* _Prompt_
Without the pictures, print each of the records below exactly as it appears.
==============================
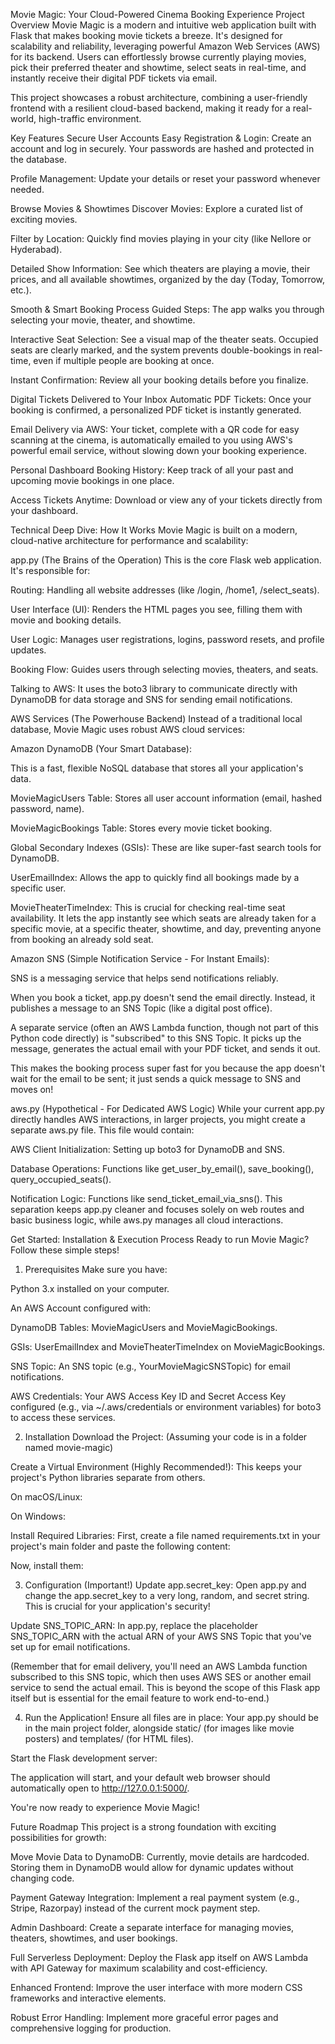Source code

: Movie Magic: Your Cloud-Powered Cinema Booking Experience
Project Overview
Movie Magic is a modern and intuitive web application built with Flask that makes booking movie tickets a breeze. It's designed for scalability and reliability, leveraging powerful Amazon Web Services (AWS) for its backend. Users can effortlessly browse currently playing movies, pick their preferred theater and showtime, select seats in real-time, and instantly receive their digital PDF tickets via email.

This project showcases a robust architecture, combining a user-friendly frontend with a resilient cloud-based backend, making it ready for a real-world, high-traffic environment.

Key Features
Secure User Accounts
Easy Registration & Login: Create an account and log in securely. Your passwords are hashed and protected in the database.

Profile Management: Update your details or reset your password whenever needed.

Browse Movies & Showtimes
Discover Movies: Explore a curated list of exciting movies.

Filter by Location: Quickly find movies playing in your city (like Nellore or Hyderabad).

Detailed Show Information: See which theaters are playing a movie, their prices, and all available showtimes, organized by the day (Today, Tomorrow, etc.).

Smooth & Smart Booking Process
Guided Steps: The app walks you through selecting your movie, theater, and showtime.

Interactive Seat Selection: See a visual map of the theater seats. Occupied seats are clearly marked, and the system prevents double-bookings in real-time, even if multiple people are booking at once.

Instant Confirmation: Review all your booking details before you finalize.

Digital Tickets Delivered to Your Inbox
Automatic PDF Tickets: Once your booking is confirmed, a personalized PDF ticket is instantly generated.

Email Delivery via AWS: Your ticket, complete with a QR code for easy scanning at the cinema, is automatically emailed to you using AWS's powerful email service, without slowing down your booking experience.

Personal Dashboard
Booking History: Keep track of all your past and upcoming movie bookings in one place.

Access Tickets Anytime: Download or view any of your tickets directly from your dashboard.

Technical Deep Dive: How It Works
Movie Magic is built on a modern, cloud-native architecture for performance and scalability:

app.py (The Brains of the Operation)
This is the core Flask web application. It's responsible for:

Routing: Handling all website addresses (like /login, /home1, /select_seats).

User Interface (UI): Renders the HTML pages you see, filling them with movie and booking details.

User Logic: Manages user registrations, logins, password resets, and profile updates.

Booking Flow: Guides users through selecting movies, theaters, and seats.

Talking to AWS: It uses the boto3 library to communicate directly with DynamoDB for data storage and SNS for sending email notifications.

AWS Services (The Powerhouse Backend)
Instead of a traditional local database, Movie Magic uses robust AWS cloud services:

Amazon DynamoDB (Your Smart Database):

This is a fast, flexible NoSQL database that stores all your application's data.

MovieMagicUsers Table: Stores all user account information (email, hashed password, name).

MovieMagicBookings Table: Stores every movie ticket booking.

Global Secondary Indexes (GSIs): These are like super-fast search tools for DynamoDB.

UserEmailIndex: Allows the app to quickly find all bookings made by a specific user.

MovieTheaterTimeIndex: This is crucial for checking real-time seat availability. It lets the app instantly see which seats are already taken for a specific movie, at a specific theater, showtime, and day, preventing anyone from booking an already sold seat.

Amazon SNS (Simple Notification Service - For Instant Emails):

SNS is a messaging service that helps send notifications reliably.

When you book a ticket, app.py doesn't send the email directly. Instead, it publishes a message to an SNS Topic (like a digital post office).

A separate service (often an AWS Lambda function, though not part of this Python code directly) is "subscribed" to this SNS Topic. It picks up the message, generates the actual email with your PDF ticket, and sends it out.

This makes the booking process super fast for you because the app doesn't wait for the email to be sent; it just sends a quick message to SNS and moves on!

aws.py (Hypothetical - For Dedicated AWS Logic)
While your current app.py directly handles AWS interactions, in larger projects, you might create a separate aws.py file. This file would contain:

AWS Client Initialization: Setting up boto3 for DynamoDB and SNS.

Database Operations: Functions like get_user_by_email(), save_booking(), query_occupied_seats().

Notification Logic: Functions like send_ticket_email_via_sns().
This separation keeps app.py cleaner and focuses solely on web routes and basic business logic, while aws.py manages all cloud interactions.

Get Started: Installation & Execution Process
Ready to run Movie Magic? Follow these simple steps!

1. Prerequisites
Make sure you have:

Python 3.x installed on your computer.

An AWS Account configured with:

DynamoDB Tables: MovieMagicUsers and MovieMagicBookings.

GSIs: UserEmailIndex and MovieTheaterTimeIndex on MovieMagicBookings.

SNS Topic: An SNS topic (e.g., YourMovieMagicSNSTopic) for email notifications.

AWS Credentials: Your AWS Access Key ID and Secret Access Key configured (e.g., via ~/.aws/credentials or environment variables) for boto3 to access these services.

2. Installation
Download the Project:
(Assuming your code is in a folder named movie-magic)

Create a Virtual Environment (Highly Recommended!):
This keeps your project's Python libraries separate from others.

On macOS/Linux:

On Windows:

Install Required Libraries:
First, create a file named requirements.txt in your project's main folder and paste the following content:

Now, install them:

3. Configuration (Important!)
Update app.secret_key:
Open app.py and change the app.secret_key to a very long, random, and secret string. This is crucial for your application's security!

Update SNS_TOPIC_ARN:
In app.py, replace the placeholder SNS_TOPIC_ARN with the actual ARN of your AWS SNS Topic that you've set up for email notifications.

(Remember that for email delivery, you'll need an AWS Lambda function subscribed to this SNS topic, which then uses AWS SES or another email service to send the actual email. This is beyond the scope of this Flask app itself but is essential for the email feature to work end-to-end.)

4. Run the Application!
Ensure all files are in place: Your app.py should be in the main project folder, alongside static/ (for images like movie posters) and templates/ (for HTML files).

Start the Flask development server:

The application will start, and your default web browser should automatically open to http://127.0.0.1:5000/.

You're now ready to experience Movie Magic!

Future Roadmap
This project is a strong foundation with exciting possibilities for growth:

Move Movie Data to DynamoDB: Currently, movie details are hardcoded. Storing them in DynamoDB would allow for dynamic updates without changing code.

Payment Gateway Integration: Implement a real payment system (e.g., Stripe, Razorpay) instead of the current mock payment step.

Admin Dashboard: Create a separate interface for managing movies, theaters, showtimes, and user bookings.

Full Serverless Deployment: Deploy the Flask app itself on AWS Lambda with API Gateway for maximum scalability and cost-efficiency.

Enhanced Frontend: Improve the user interface with more modern CSS frameworks and interactive elements.

Robust Error Handling: Implement more graceful error pages and comprehensive logging for production.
==============================
* _Final answer_
Source code

: Movie Magic: Your Cloud-Powered Cinema Booking Experience
Project Overview
Movie Magic is a modern and intuitive web application built with Flask that makes booking movie tickets a breeze. It's designed for scalability and reliability, leveraging powerful Amazon Web Services (AWS) for its backend. Users can effortlessly browse currently playing movies, pick their preferred theater and showtime, select seats in real-time, and instantly receive their digital PDF tickets via email.

This project showcases a robust architecture, combining a user-friendly frontend with a resilient cloud-based backend, making it ready for a real-world, high-traffic environment.

Key Features
Secure User Accounts
Easy Registration & Login: Create an account and log in securely. Your passwords are hashed and protected in the database.

Profile Management: Update your details or reset your password whenever needed.

Browse Movies & Showtimes
Discover Movies: Explore a curated list of exciting movies.

Filter by Location: Quickly find movies playing in your city (like Nellore or Hyderabad).

Detailed Show Information: See which theaters are playing a movie, their prices, and all available showtimes, organized by the day (Today, Tomorrow, etc.).

Smooth & Smart Booking Process
Guided Steps: The app walks you through selecting your movie, theater, and showtime.

Interactive Seat Selection: See a visual map of the theater seats. Occupied seats are clearly marked, and the system prevents double-bookings in real-time, even if multiple people are booking at once.

Instant Confirmation: Review all your booking details before you finalize.

Digital Tickets Delivered to Your Inbox
Automatic PDF Tickets: Once your booking is confirmed, a personalized PDF ticket is instantly generated.

Email Delivery via AWS: Your ticket, complete with a QR code for easy scanning at the cinema, is automatically emailed to you using AWS's powerful email service, without slowing down your booking experience.

Personal Dashboard
Booking History: Keep track of all your past and upcoming movie bookings in one place.

Access Tickets Anytime: Download or view any of your tickets directly from your dashboard.

Technical Deep Dive: How It Works
Movie Magic is built on a modern, cloud-native architecture for performance and scalability:

app.py (The Brains of the Operation)
This is the core Flask web application. It's responsible for:

Routing: Handling all website addresses (like /login, /home1, /select_seats).

User Interface (UI): Renders the HTML pages you see, filling them with movie and booking details.

User Logic: Manages user registrations, logins, password resets, and profile updates.

Booking Flow: Guides users through selecting movies, theaters, and seats.

Talking to AWS: It uses the boto3 library to communicate directly with DynamoDB for data storage and SNS for sending email notifications.

AWS Services (The Powerhouse Backend)
Instead of a traditional local database, Movie Magic uses robust AWS cloud services:

Amazon DynamoDB (Your Smart Database):

This is a fast, flexible NoSQL database that stores all your application's data.

MovieMagicUsers Table: Stores all user account information (email, hashed password, name).

MovieMagicBookings Table: Stores every movie ticket booking.

Global Secondary Indexes (GSIs): These are like super-fast search tools for DynamoDB.

UserEmailIndex: Allows the app to quickly find all bookings made by a specific user.

MovieTheaterTimeIndex: This is crucial for checking real-time seat availability. It lets the app instantly see which seats are already taken for a specific movie, at a specific theater, showtime, and day, preventing anyone from booking an already sold seat.

Amazon SNS (Simple Notification Service - For Instant Emails):

SNS is a messaging service that helps send notifications reliably.

When you book a ticket, app.py doesn't send the email directly. Instead, it publishes a message to an SNS Topic (like a digital post office).

A separate service (often an AWS Lambda function, though not part of this Python code directly) is "subscribed" to this SNS Topic. It picks up the message, generates the actual email with your PDF ticket, and sends it out.

This makes the booking process super fast for you because the app doesn't wait for the email to be sent; it just sends a quick message to SNS and moves on!

aws.py (Hypothetical - For Dedicated AWS Logic)
While your current app.py directly handles AWS interactions, in larger projects, you might create a separate aws.py file. This file would contain:

AWS Client Initialization: Setting up boto3 for DynamoDB and SNS.

Database Operations: Functions like get_user_by_email(), save_booking(), query_occupied_seats().

Notification Logic: Functions like send_ticket_email_via_sns().
This separation keeps app.py cleaner and focuses solely on web routes and basic business logic, while aws.py manages all cloud interactions.

Get Started: Installation & Execution Process
Ready to run Movie Magic? Follow these simple steps!

1. Prerequisites
Make sure you have:

Python 3.x installed on your computer.

An AWS Account configured with:

DynamoDB Tables: MovieMagicUsers and MovieMagicBookings.

GSIs: UserEmailIndex and MovieTheaterTimeIndex on MovieMagicBookings.

SNS Topic: An SNS topic (e.g., YourMovieMagicSNSTopic) for email notifications.

AWS Credentials: Your AWS Access Key ID and Secret Access Key configured (e.g., via ~/.aws/credentials or environment variables) for boto3 to access these services.

2. Installation
Download the Project:
(Assuming your code is in a folder named movie-magic)

Create a Virtual Environment (Highly Recommended!):
This keeps your project's Python libraries separate from others.

On macOS/Linux:

On Windows:

Install Required Libraries:
First, create a file named requirements.txt in your project's main folder and paste the following content:

Now, install them:

3. Configuration (Important!)
Update app.secret_key:
Open app.py and change the app.secret_key to a very long, random, and secret string. This is crucial for your application's security!

Update SNS_TOPIC_ARN:
In app.py, replace the placeholder SNS_TOPIC_ARN with the actual ARN of your AWS SNS Topic that you've set up for email notifications.

(Remember that for email delivery, you'll need an AWS Lambda function subscribed to this SNS topic, which then uses AWS SES or another email service to send the actual email. This is beyond the scope of this Flask app itself but is essential for the email feature to work end-to-end.)

4. Run the Application!
Ensure all files are in place: Your app.py should be in the main project folder, alongside static/ (for images like movie posters) and templates/ (for HTML files).

Start the Flask development server:

The application will start, and your default web browser should automatically open to http://127.0.0.1:5000/.

You're now ready to experience Movie Magic!

Future Roadmap
This project is a strong foundation with exciting possibilities for growth:

Move Movie Data to DynamoDB: Currently, movie details are hardcoded. Storing them in DynamoDB would allow for dynamic updates without changing code.

Payment Gateway Integration: Implement a real payment system (e.g., Stripe, Razorpay) instead of the current mock payment step.

Admin Dashboard: Create a separate interface for managing movies, theaters, showtimes, and user bookings.

Full Serverless Deployment: Deploy the Flask app itself on AWS Lambda with API Gateway for maximum scalability and cost-efficiency.

Enhanced Frontend: Improve the user interface with more modern CSS frameworks and interactive elements.

Robust Error Handling: Implement more graceful error pages and comprehensive logging for production.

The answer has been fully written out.